Known on all sides as a down-to-earth highlander, the many tributes to Mr Kennedy’s kind and genuinely warm nature show the reach of the man’s personality.
The sense of shock at Westminster yesterday was perhaps the clearest sign of the high esteem Mr Kennedy was held in.
Yet amidst almost all the tributes was a regret that a man who made politics a career but still connected with voters was also a politician whose addiction ended his career as party leader.
Mr Kennedy’s time in charge handed the Lib Dems the largest number of parliamentary seats they had ever seen, gaining in popularity as a result of the Iraq war and the unsuccessful Conservative leadership of Michael Howard.
His political career began in the Social Democratic Party, winning the Ross, Cromarty and Skye seat, the largest constituency in the country, in 1983 to become the youngest MP of the time at the age of 23.
His leadership of the Lib Dems from 1999-2006 was marked by his staunch opposition to the war in Iraq, which helped the party win 62 seats in 2005,
But just months after the election, Mr Kennedy’s leadership was brought to an abrupt end when he dramatically admitted that he had been receiving treatment for an alcohol problem. Although he initially declared his intention to stand in a leadership contest, he was forced to stand down in the face of the threat of resignations by senior colleagues.
He never returned to the Lib Dem frontbenches, but remained a popular figure in Westminster, and was one of only a handful of the party’s MPs not to vote in favour of coalition with the Conservatives in 2010.
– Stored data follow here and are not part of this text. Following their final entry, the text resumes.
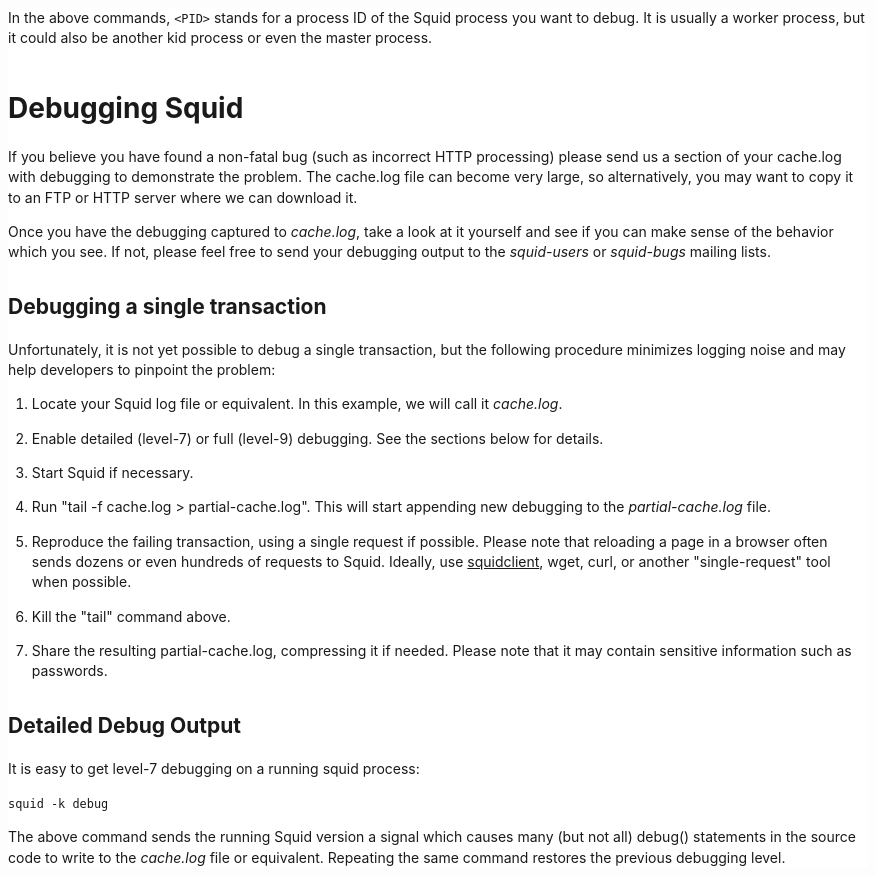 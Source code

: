 In the above commands, `<PID>` stands for a process ID of the Squid
process you want to debug. It is usually a worker process, but it could
also be another kid process or even the master process.

# Debugging Squid

If you believe you have found a non-fatal bug (such as incorrect HTTP
processing) please send us a section of your cache.log with debugging to
demonstrate the problem. The cache.log file can become very large, so
alternatively, you may want to copy it to an FTP or HTTP server where we
can download it.

Once you have the debugging captured to *cache.log*, take a look at it
yourself and see if you can make sense of the behavior which you see. If
not, please feel free to send your debugging output to the *squid-users*
or *squid-bugs* mailing lists.

## Debugging a single transaction

Unfortunately, it is not yet possible to debug a single transaction, but
the following procedure minimizes logging noise and may help developers
to pinpoint the problem:

1.  Locate your Squid log file or equivalent. In this example, we will
    call it *cache.log*.

2.  Enable detailed (level-7) or full (level-9) debugging. See the
    sections below for details.

3.  Start Squid if necessary.

4.  Run "tail -f cache.log \> partial-cache.log". This will start
    appending new debugging to the *partial-cache.log* file.

5.  Reproduce the failing transaction, using a single request if
    possible. Please note that reloading a page in a browser often sends
    dozens or even hundreds of requests to Squid. Ideally, use
    [squidclient](/Features/CacheManager/SquidClientTool),
    wget, curl, or another "single-request" tool when possible.

6.  Kill the "tail" command above.

7.  Share the resulting partial-cache.log, compressing it if needed.
    Please note that it may contain sensitive information such as
    passwords.

## Detailed Debug Output

It is easy to get level-7 debugging on a running squid process:

    squid -k debug

The above command sends the running Squid version a signal which causes
many (but not all) debug() statements in the source code to write to the
*cache.log* file or equivalent. Repeating the same command restores the
previous debugging level.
Mr Kennedy, 55, was divorced in 2010 from wife Sarah, with whom he has a 10-year-old son, Donald. The loss of his Westminster seat came after an election campaign during which Mr Kennedy was forced to take a break following the death of his 88-year-old father, Ian, in April.
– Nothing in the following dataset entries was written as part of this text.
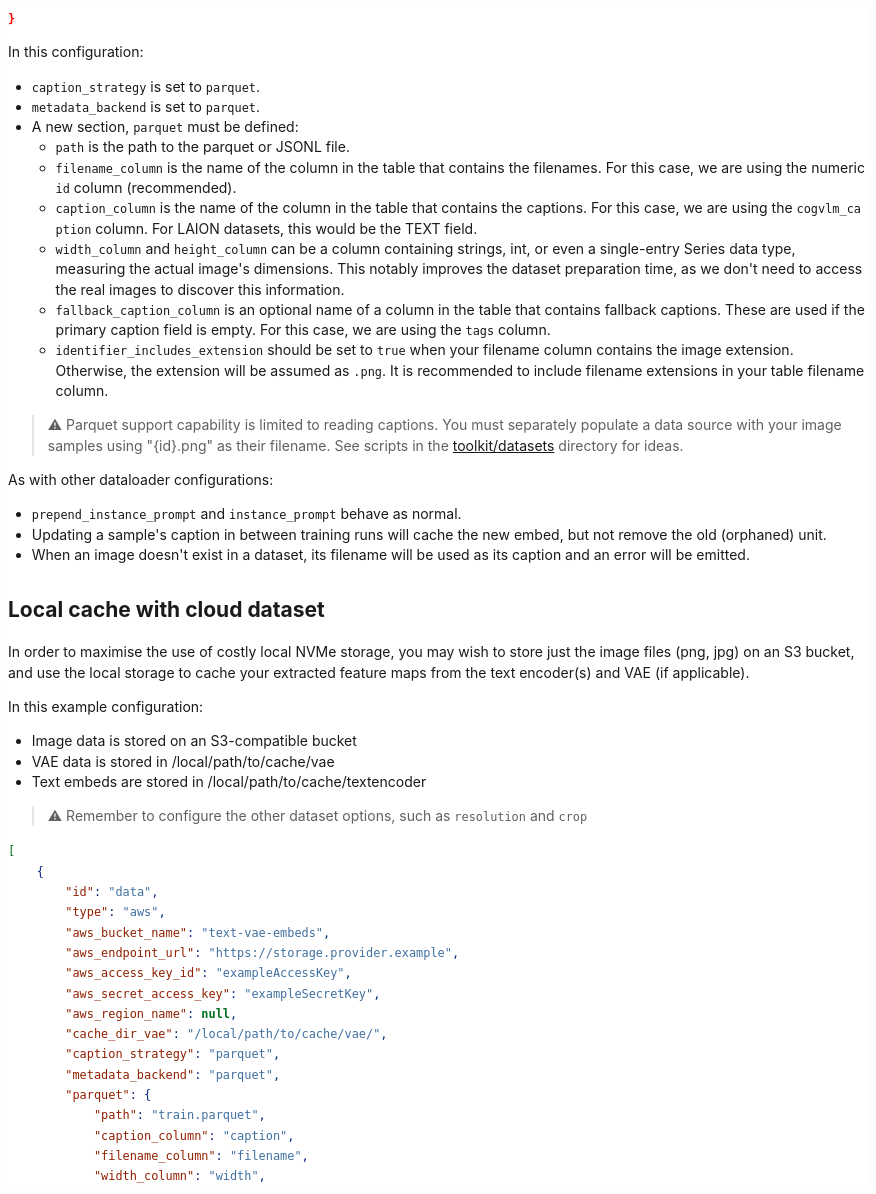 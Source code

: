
 ```json
}
```

In this configuration:

- `caption_strategy` is set to `parquet`.
- `metadata_backend` is set to `parquet`.
- A new section, `parquet` must be defined:
  - `path` is the path to the parquet or JSONL file.
  - `filename_column` is the name of the column in the table that contains the filenames. For this case, we are using the numeric `id` column (recommended).
  - `caption_column` is the name of the column in the table that contains the captions. For this case, we are using the `cogvlm_caption` column. For LAION datasets, this would be the TEXT field.
  - `width_column` and `height_column` can be a column containing strings, int, or even a single-entry Series data type, measuring the actual image's dimensions. This notably improves the dataset preparation time, as we don't need to access the real images to discover this information.
  - `fallback_caption_column` is an optional name of a column in the table that contains fallback captions. These are used if the primary caption field is empty. For this case, we are using the `tags` column.
  - `identifier_includes_extension` should be set to `true` when your filename column contains the image extension. Otherwise, the extension will be assumed as `.png`. It is recommended to include filename extensions in your table filename column.

> ⚠️ Parquet support capability is limited to reading captions. You must separately populate a data source with your image samples using "{id}.png" as their filename. See scripts in the [toolkit/datasets](toolkit/datasets) directory for ideas.

As with other dataloader configurations:

- `prepend_instance_prompt` and `instance_prompt` behave as normal.
- Updating a sample's caption in between training runs will cache the new embed, but not remove the old (orphaned) unit.
- When an image doesn't exist in a dataset, its filename will be used as its caption and an error will be emitted.

## Local cache with cloud dataset

In order to maximise the use of costly local NVMe storage, you may wish to store just the image files (png, jpg) on an S3 bucket, and use the local storage to cache your extracted feature maps from the text encoder(s) and VAE (if applicable).

In this example configuration:

- Image data is stored on an S3-compatible bucket
- VAE data is stored in /local/path/to/cache/vae
- Text embeds are stored in /local/path/to/cache/textencoder

> ⚠️ Remember to configure the other dataset options, such as `resolution` and `crop`

```json
[
    {
        "id": "data",
        "type": "aws",
        "aws_bucket_name": "text-vae-embeds",
        "aws_endpoint_url": "https://storage.provider.example",
        "aws_access_key_id": "exampleAccessKey",
        "aws_secret_access_key": "exampleSecretKey",
        "aws_region_name": null,
        "cache_dir_vae": "/local/path/to/cache/vae/",
        "caption_strategy": "parquet",
        "metadata_backend": "parquet",
        "parquet": {
            "path": "train.parquet",
            "caption_column": "caption",
            "filename_column": "filename",
            "width_column": "width",
```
Former Labour director of communications Alastair Campbell yesterday wrote a blog on his family’s long friendship with Mr Kennedy and his shock at the sudden news that the Mr Kennedy’s body had been found at home late on Tuesday night.
He said: “We were all a bit worried about him after the election. Indeed, ‘is Charles going to be OK?’ was one of the questions Fiona asked me most often during the campaign, and, on the night the exit poll made it clear his safe seat was gone, ‘is Charles OK?’ became an inquiry of a very different nature. Representing the people of Ross, Skye and Lochaber meant so much to him.”
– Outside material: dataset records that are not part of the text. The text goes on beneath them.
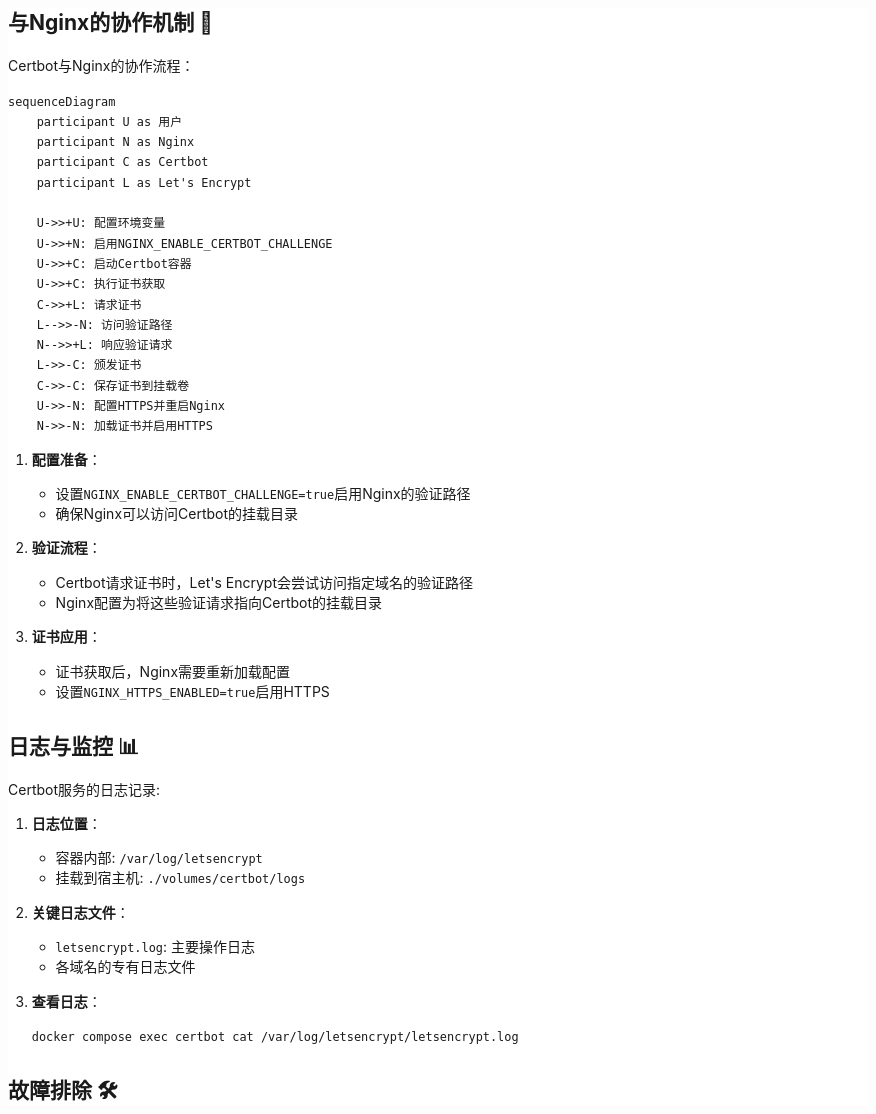 ## 与Nginx的协作机制 🔄

Certbot与Nginx的协作流程：

```mermaid
sequenceDiagram
    participant U as 用户
    participant N as Nginx
    participant C as Certbot
    participant L as Let's Encrypt

    U->>+U: 配置环境变量
    U->>+N: 启用NGINX_ENABLE_CERTBOT_CHALLENGE
    U->>+C: 启动Certbot容器
    U->>+C: 执行证书获取
    C->>+L: 请求证书
    L-->>-N: 访问验证路径
    N-->>+L: 响应验证请求
    L->>-C: 颁发证书
    C->>-C: 保存证书到挂载卷
    U->>-N: 配置HTTPS并重启Nginx
    N->>-N: 加载证书并启用HTTPS
```

1. **配置准备**：
   - 设置`NGINX_ENABLE_CERTBOT_CHALLENGE=true`启用Nginx的验证路径
   - 确保Nginx可以访问Certbot的挂载目录

2. **验证流程**：
   - Certbot请求证书时，Let's Encrypt会尝试访问指定域名的验证路径
   - Nginx配置为将这些验证请求指向Certbot的挂载目录

3. **证书应用**：
   - 证书获取后，Nginx需要重新加载配置
   - 设置`NGINX_HTTPS_ENABLED=true`启用HTTPS

## 日志与监控 📊

Certbot服务的日志记录:

1. **日志位置**：
   - 容器内部: `/var/log/letsencrypt`
   - 挂载到宿主机: `./volumes/certbot/logs`

2. **关键日志文件**：
   - `letsencrypt.log`: 主要操作日志
   - 各域名的专有日志文件

3. **查看日志**：
   ```bash
   docker compose exec certbot cat /var/log/letsencrypt/letsencrypt.log
   ```

## 故障排除 🛠️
Mr Campbell, who faced his own problems with alcohol dependency, added: “Despite the occasional blip when the drink interfered, he was a terrific communicator and a fine orator. He spoke fluent human, because he had humanity in every vein and every cell. Above all, he was a doting Dad of his son, whose loss is going to be greater than for any of us, and who will be reminded of his father every time he looks in the mirror and sees his red hair and cheeky smile coming back.”
Former Lib Dem peer Lord Oakeshott said Mr Kennedy could well have remained today as the Lib Dem leader “if drink had not got the better of him”.
He said: “It was drink that got him. Terribly, terribly sad. But it is a terrible disease. I last saw him on a bus a few weeks before the election coming in. And we had a very good chat. But he clearly wasn’t at all well.”
MPs are to have an opportunity to pay their tributes in a dedicated session immediately after Prime Minister’s Questions today.
• WHEN Charles Kennedy entered the Commons in 1983, he did so as its youngest member, but quickly rose through the ranks.
Then 23, he used his maiden speech to talk of the urgent “need for a more tolerant, caring and compassionate government”.
In 2003 he used his position as Lib Dem leader to bring together opposition to the Iraq war, and lead calls afterwards for an independent inquiry.
In 2015 he failed to win his Ross, Cromarty and Skye seat and said: “The greatest privilege of my public life over these past 32 years has to be being entrusted with the responsibility of representing this constituency.”